**Description of the task**: The data below must be copied in full and without any change.
*** Block opens ***
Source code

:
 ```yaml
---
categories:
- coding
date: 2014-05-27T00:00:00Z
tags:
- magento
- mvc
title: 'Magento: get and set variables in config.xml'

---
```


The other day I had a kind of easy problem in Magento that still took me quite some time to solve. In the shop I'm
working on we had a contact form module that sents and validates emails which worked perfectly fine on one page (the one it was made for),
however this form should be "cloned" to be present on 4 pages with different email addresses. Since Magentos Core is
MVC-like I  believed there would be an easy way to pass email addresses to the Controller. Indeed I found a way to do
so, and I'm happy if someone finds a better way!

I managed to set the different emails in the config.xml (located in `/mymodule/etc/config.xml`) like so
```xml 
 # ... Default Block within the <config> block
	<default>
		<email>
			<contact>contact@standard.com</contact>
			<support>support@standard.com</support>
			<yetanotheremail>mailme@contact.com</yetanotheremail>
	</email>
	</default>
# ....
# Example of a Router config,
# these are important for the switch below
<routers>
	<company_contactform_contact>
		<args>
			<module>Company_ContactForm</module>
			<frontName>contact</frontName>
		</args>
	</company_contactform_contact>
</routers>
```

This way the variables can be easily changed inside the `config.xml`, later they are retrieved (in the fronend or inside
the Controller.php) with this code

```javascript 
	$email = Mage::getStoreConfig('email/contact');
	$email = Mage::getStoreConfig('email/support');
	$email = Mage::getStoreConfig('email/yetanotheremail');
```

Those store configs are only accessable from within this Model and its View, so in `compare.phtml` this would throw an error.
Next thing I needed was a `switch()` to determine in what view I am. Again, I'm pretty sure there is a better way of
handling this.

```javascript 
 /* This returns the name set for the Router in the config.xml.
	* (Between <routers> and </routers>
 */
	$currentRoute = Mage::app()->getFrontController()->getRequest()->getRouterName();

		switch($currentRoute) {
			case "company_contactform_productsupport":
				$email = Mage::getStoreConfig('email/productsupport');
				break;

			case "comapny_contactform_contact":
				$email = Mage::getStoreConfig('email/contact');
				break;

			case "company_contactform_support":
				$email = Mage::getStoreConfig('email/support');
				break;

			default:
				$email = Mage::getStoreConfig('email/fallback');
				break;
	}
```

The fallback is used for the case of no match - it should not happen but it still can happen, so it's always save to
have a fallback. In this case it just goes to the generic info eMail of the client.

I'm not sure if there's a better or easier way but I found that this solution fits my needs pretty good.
*** Block closes ***
**The completed task**:
Source code

:
 ```yaml
---
categories:
- coding
date: 2014-05-27T00:00:00Z
tags:
- magento
- mvc
title: 'Magento: get and set variables in config.xml'

---
```


The other day I had a kind of easy problem in Magento that still took me quite some time to solve. In the shop I'm
working on we had a contact form module that sents and validates emails which worked perfectly fine on one page (the one it was made for),
however this form should be "cloned" to be present on 4 pages with different email addresses. Since Magentos Core is
MVC-like I  believed there would be an easy way to pass email addresses to the Controller. Indeed I found a way to do
so, and I'm happy if someone finds a better way!

I managed to set the different emails in the config.xml (located in `/mymodule/etc/config.xml`) like so
```xml 
 # ... Default Block within the <config> block
	<default>
		<email>
			<contact>contact@standard.com</contact>
			<support>support@standard.com</support>
			<yetanotheremail>mailme@contact.com</yetanotheremail>
	</email>
	</default>
# ....
# Example of a Router config,
# these are important for the switch below
<routers>
	<company_contactform_contact>
		<args>
			<module>Company_ContactForm</module>
			<frontName>contact</frontName>
		</args>
	</company_contactform_contact>
</routers>
```

This way the variables can be easily changed inside the `config.xml`, later they are retrieved (in the fronend or inside
the Controller.php) with this code

```javascript 
	$email = Mage::getStoreConfig('email/contact');
	$email = Mage::getStoreConfig('email/support');
	$email = Mage::getStoreConfig('email/yetanotheremail');
```

Those store configs are only accessable from within this Model and its View, so in `compare.phtml` this would throw an error.
Next thing I needed was a `switch()` to determine in what view I am. Again, I'm pretty sure there is a better way of
handling this.

```javascript 
 /* This returns the name set for the Router in the config.xml.
	* (Between <routers> and </routers>
 */
	$currentRoute = Mage::app()->getFrontController()->getRequest()->getRouterName();

		switch($currentRoute) {
			case "company_contactform_productsupport":
				$email = Mage::getStoreConfig('email/productsupport');
				break;

			case "comapny_contactform_contact":
				$email = Mage::getStoreConfig('email/contact');
				break;

			case "company_contactform_support":
				$email = Mage::getStoreConfig('email/support');
				break;

			default:
				$email = Mage::getStoreConfig('email/fallback');
				break;
	}
```

The fallback is used for the case of no match - it should not happen but it still can happen, so it's always save to
have a fallback. In this case it just goes to the generic info eMail of the client.

I'm not sure if there's a better or easier way but I found that this solution fits my needs pretty good.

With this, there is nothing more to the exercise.